3.2. Analyses of Associations of Dietary Fatty Acids (When Theoretically Replacing CHO) with Blood Lipids
Results of analyses assessing the effects on blood lipids of increasing levels of different dietary fatty acids at the cost of CHO are displayed in Table 2. When replacing CHO with MUFA, TAG levels were decreased in both sexes (females: MR = 0.94 (95% CI = 0.89; 1.00), p-value = 0.049; males: MR = 0.87 (95% CI = 0.82; 0.94), p-value < 0.001). Additionally, in females, n-3 PUFA was directly associated with HDL cholesterol levels (β = 0.07 (95% CI = 0.03; 0.12), p-value = 0.002).
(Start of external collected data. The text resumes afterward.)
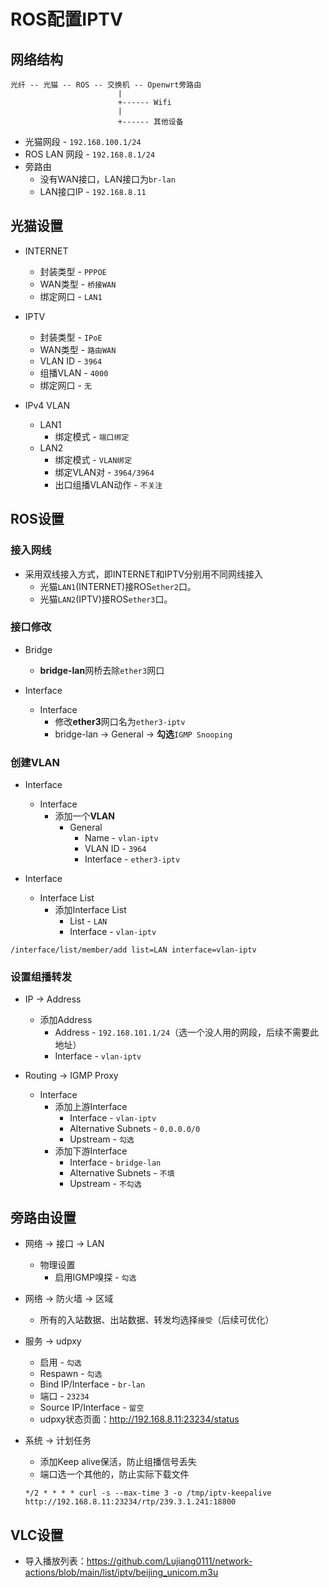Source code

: # ROS配置IPTV

## 网络结构

```blank
光纤 -- 光猫 -- ROS -- 交换机 -- Openwrt旁路由
                        |
                        +------ Wifi
                        |
                        +------ 其他设备
```

+ 光猫网段 - `192.168.100.1/24`
+ ROS LAN 网段 - `192.168.8.1/24`
+ 旁路由
  + 没有WAN接口，LAN接口为`br-lan`
  + LAN接口IP - `192.168.8.11`

## 光猫设置

+ INTERNET
  + 封装类型 - `PPPOE`
  + WAN类型 - `桥接WAN`
  + 绑定网口 - `LAN1`

+ IPTV
  + 封装类型 - `IPoE`
  + WAN类型 - `路由WAN`
  + VLAN ID - `3964`
  + 组播VLAN - `4000`
  + 绑定网口 - `无`

+ IPv4 VLAN
  + LAN1
    + 绑定模式 - `端口绑定`
  + LAN2
    + 绑定模式 - `VLAN绑定`
    + 绑定VLAN对 - `3964/3964`
    + 出口组播VLAN动作 - `不关注`

## ROS设置

### 接入网线

+ 采用双线接入方式，即INTERNET和IPTV分别用不同网线接入
  + 光猫`LAN1`(INTERNET)接ROS`ether2`口。
  + 光猫`LAN2`(IPTV)接ROS`ether3`口。

### 接口修改

+ Bridge
  + **bridge-lan**网桥去除`ether3`网口

+ Interface
  + Interface
    + 修改**ether3**网口名为`ether3-iptv`
    + bridge-lan -> General -> **勾选**`IGMP Snooping`

### 创建VLAN

+ Interface
  + Interface
    + 添加一个**VLAN**
      + General
        + Name - `vlan-iptv`
        + VLAN ID - `3964`
        + Interface - `ether3-iptv`

+ Interface
  + Interface List
    + 添加Interface List
      + List - `LAN`
      + Interface - `vlan-iptv`

```shell
/interface/list/member/add list=LAN interface=vlan-iptv
```

### 设置组播转发

+ IP -> Address
  + 添加Address
    + Address - `192.168.101.1/24`（选一个没人用的网段，后续不需要此地址）
    + Interface - `vlan-iptv`

+ Routing -> IGMP Proxy
  + Interface
    + 添加上游Interface
      + Interface - `vlan-iptv`
      + Alternative Subnets - `0.0.0.0/0`
      + Upstream - `勾选`
    + 添加下游Interface
      + Interface - `bridge-lan`
      + Alternative Subnets - `不填`
      + Upstream - `不勾选`

## 旁路由设置

+ 网络 -> 接口 -> LAN
  + 物理设置
    + 启用IGMP嗅探 - `勾选`

+ 网络 -> 防火墙 -> 区域
  + 所有的入站数据、出站数据、转发均选择`接受`（后续可优化）

+ 服务 -> udpxy
  + 启用 - `勾选`
  + Respawn - `勾选`
  + Bind IP/Interface - `br-lan`
  + 端口 - `23234`
  + Source IP/Interface - `留空`
  + udpxy状态页面：<http://192.168.8.11:23234/status>

+ 系统 -> 计划任务
  + 添加Keep alive保活，防止组播信号丢失
  + 端口选一个其他的，防止实际下载文件

  ```shell
  */2 * * * * curl -s --max-time 3 -o /tmp/iptv-keepalive http://192.168.8.11:23234/rtp/239.3.1.241:18800
  ```

## VLC设置

+ 导入播放列表：<https://github.com/Lujiang0111/network-actions/blob/main/list/iptv/beijing_unicom.m3u>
Further adjusting for different levels of PA did not alter the observed associations. However, when adjusting for MVPA in males, a significant direct association between MUFA and HDL cholesterol was observed (β = 0.06 (95% CI = 0.00; 0.11), p-value = 0.047), which in the main analyses was only borderline significant (p-value = 0.064). Exact values obtained with additional adjustment for different PA levels can be found in Supplementary Table S1.
Table 2
Association of different types of fatty acids (when theoretically replacing dietary carbohydrates (CHO)) with blood lipid parameters.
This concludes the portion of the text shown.